Insights September 2023
Insights September 2023
- The sharp decline in lamb prices is expected to slow over the next few months, however the continued high supply of new season lambs will prevent any uplift.
- Consumer demand is beginning to pick up as retail prices start to respond to the drop in saleyard prices.
Australian lamb prices are expected to continue to trend lower over the next few months, with any significant uplift in prices still a fair way off. Lamb prices continued to decline in August, however the rate of decline appears to be slowing. The National Trade Lamb Indicator fell a further 63c/kg (-13 per cent) over the past month to 422c/kg, and now sits 383c/kg (-47.6 per cent) lower than the start of the year.

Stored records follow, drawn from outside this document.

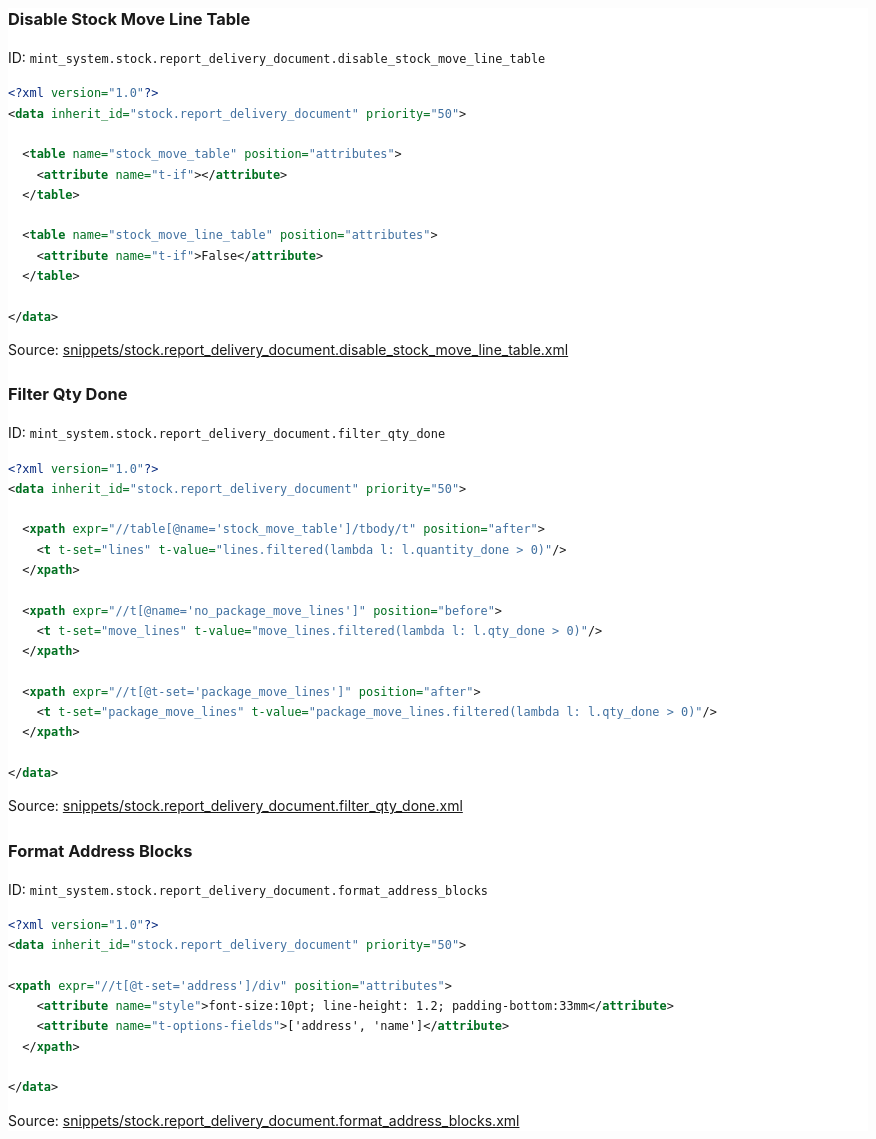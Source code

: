 ### Disable Stock Move Line Table  
ID: `mint_system.stock.report_delivery_document.disable_stock_move_line_table`  
```xml
<?xml version="1.0"?>
<data inherit_id="stock.report_delivery_document" priority="50">
  
  <table name="stock_move_table" position="attributes">
    <attribute name="t-if"></attribute>
  </table>

  <table name="stock_move_line_table" position="attributes">
    <attribute name="t-if">False</attribute>
  </table>
  
</data>

```
Source: [snippets/stock.report_delivery_document.disable_stock_move_line_table.xml](https://github.com/Mint-System/Odoo-Development/tree/14.0/snippets/stock.report_delivery_document.disable_stock_move_line_table.xml)

### Filter Qty Done  
ID: `mint_system.stock.report_delivery_document.filter_qty_done`  
```xml
<?xml version="1.0"?>
<data inherit_id="stock.report_delivery_document" priority="50">

  <xpath expr="//table[@name='stock_move_table']/tbody/t" position="after">
    <t t-set="lines" t-value="lines.filtered(lambda l: l.quantity_done > 0)"/>
  </xpath>

  <xpath expr="//t[@name='no_package_move_lines']" position="before">
    <t t-set="move_lines" t-value="move_lines.filtered(lambda l: l.qty_done > 0)"/>
  </xpath>

  <xpath expr="//t[@t-set='package_move_lines']" position="after">
    <t t-set="package_move_lines" t-value="package_move_lines.filtered(lambda l: l.qty_done > 0)"/>
  </xpath>

</data>

```
Source: [snippets/stock.report_delivery_document.filter_qty_done.xml](https://github.com/Mint-System/Odoo-Development/tree/14.0/snippets/stock.report_delivery_document.filter_qty_done.xml)

### Format Address Blocks  
ID: `mint_system.stock.report_delivery_document.format_address_blocks`  
```xml
<?xml version="1.0"?>
<data inherit_id="stock.report_delivery_document" priority="50">

<xpath expr="//t[@t-set='address']/div" position="attributes">
    <attribute name="style">font-size:10pt; line-height: 1.2; padding-bottom:33mm</attribute>
    <attribute name="t-options-fields">['address', 'name']</attribute>
  </xpath>

</data>

```
Source: [snippets/stock.report_delivery_document.format_address_blocks.xml](https://github.com/Mint-System/Odoo-Development/tree/14.0/snippets/stock.report_delivery_document.format_address_blocks.xml)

Lamb prices have been pushed lower due to a surge in supply. Lamb slaughter averaged just under 438 thousand head per week in August. This was up 8.9 per cent from August last year, and 28.8 per cent higher than the long-term average for the month. Year-to-date lamb slaughter is up by 7.4 per cent compared to 2022. Lamb supply has been elevated due to flock growth over the past three years, as well as carry over of lambs from last season.
Lamb supply is expected to remain elevated over the next few months. Supply will be supported by the large crop of new season lambs and the dry seasonal outlook which is likely to prompt farmers to destock to manage feed availability. The continued high supply of lambs entering the market will maintain downwards pressure on prices.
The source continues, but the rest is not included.